Cooking things was what appealed to Georgina. ''Let's make caramels,'' she said.
I was surprised that two people in a kitchen could make caramels. I thought of them as a mass-production item, like automobiles, for which complicated machinery was needed.
But, according to Georgina, all we needed was a frying pan and sugar.
''When it's caramelized,'' she said, ''we pour it into little balls on waxed paper.''
The nurses thought it was cute that we were cooking. ''Practicing for when you and Wade get married?'' one asked.
''I don't think Wade is the marrying kind,'' said Georgina.
Even someone who's never made caramels knows how hot sugar has to be before it caramelizes.

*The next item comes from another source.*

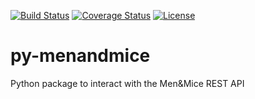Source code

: [![Build Status](https://circleci.com/gh/EncoreTechnologies/py-menandmice.svg?style=shield)](https://circleci.com/gh/EncoreTechnologies/py-menandmice) [![Coverage Status](https://coveralls.io/repos/github/EncoreTechnologies/py-menandmice/badge.svg?branch=master)](https://coveralls.io/github/EncoreTechnologies/py-menandmice?branch=master) [![License](https://img.shields.io/badge/License-Apache%202.0-blue.svg)](https://opensource.org/licenses/Apache-2.0)

# py-menandmice
Python package to interact with the Men&amp;Mice REST API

That's how hot it was when the pan slipped and I poured half the sugar onto Georgina's hand, which was holding the waxed paper straight.
I screamed and screamed, but Georgina didn't make a sound. The nurses ran in and produced ice and unguents and wrappings, and I kept screaming, and Georgina did nothing. She stood still with her candied hand stretched out in front of her.

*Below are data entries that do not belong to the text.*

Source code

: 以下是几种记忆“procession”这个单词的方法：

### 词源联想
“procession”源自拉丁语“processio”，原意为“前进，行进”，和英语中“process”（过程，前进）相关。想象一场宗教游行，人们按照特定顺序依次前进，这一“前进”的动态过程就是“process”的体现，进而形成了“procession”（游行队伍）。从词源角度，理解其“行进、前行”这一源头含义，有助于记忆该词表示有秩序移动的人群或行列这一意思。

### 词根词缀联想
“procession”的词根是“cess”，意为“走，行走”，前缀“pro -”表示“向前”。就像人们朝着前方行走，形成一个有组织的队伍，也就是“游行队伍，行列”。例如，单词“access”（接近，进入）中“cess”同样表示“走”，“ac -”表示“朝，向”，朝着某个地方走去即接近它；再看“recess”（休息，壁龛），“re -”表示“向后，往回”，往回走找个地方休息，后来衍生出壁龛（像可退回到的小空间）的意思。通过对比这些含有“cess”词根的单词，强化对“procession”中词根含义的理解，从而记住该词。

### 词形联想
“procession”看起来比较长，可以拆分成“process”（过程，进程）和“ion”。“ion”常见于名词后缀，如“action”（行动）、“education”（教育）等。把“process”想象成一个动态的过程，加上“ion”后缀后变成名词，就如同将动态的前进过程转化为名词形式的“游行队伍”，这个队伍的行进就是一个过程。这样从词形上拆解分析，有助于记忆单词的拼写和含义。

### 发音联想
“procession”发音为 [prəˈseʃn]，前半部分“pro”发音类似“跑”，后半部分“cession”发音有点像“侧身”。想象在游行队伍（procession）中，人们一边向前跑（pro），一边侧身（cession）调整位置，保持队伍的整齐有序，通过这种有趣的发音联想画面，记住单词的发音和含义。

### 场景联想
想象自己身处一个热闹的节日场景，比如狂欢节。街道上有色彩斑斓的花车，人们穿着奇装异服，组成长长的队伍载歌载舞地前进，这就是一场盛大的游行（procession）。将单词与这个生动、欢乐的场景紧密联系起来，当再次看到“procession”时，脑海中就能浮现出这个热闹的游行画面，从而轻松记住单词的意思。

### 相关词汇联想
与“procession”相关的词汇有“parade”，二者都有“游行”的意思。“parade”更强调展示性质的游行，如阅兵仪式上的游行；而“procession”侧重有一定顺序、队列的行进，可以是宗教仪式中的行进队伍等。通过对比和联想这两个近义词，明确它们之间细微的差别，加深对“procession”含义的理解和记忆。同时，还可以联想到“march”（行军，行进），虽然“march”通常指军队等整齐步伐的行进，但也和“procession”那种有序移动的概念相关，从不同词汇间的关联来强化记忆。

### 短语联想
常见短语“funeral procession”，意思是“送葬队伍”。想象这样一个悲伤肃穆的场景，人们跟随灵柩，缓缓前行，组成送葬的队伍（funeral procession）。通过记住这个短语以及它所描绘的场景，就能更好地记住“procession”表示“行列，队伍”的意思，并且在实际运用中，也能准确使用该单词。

I can't remember if it was E. Howard Hunt or G. Gordon Liddy who said, during the Watergate hearings, that he'd nightly held his hand in a candle flame till his palm burned to assure himself he could stand up to torture.
Whoever it was, we knew about it already: the Bay of Pigs, the seared skin, the bare-handed killers who'd do anything. We'd seen the previews, Wade, Georgina, and I, along with an audience of nurses whose reviews ran something like this: ''Patient lacked affect after accident''; ''Patient continues fantasy that father is CIA operative with dangerous friends.'' (Susanna Kaysen, Girl, Interrupted).
It was Liddy.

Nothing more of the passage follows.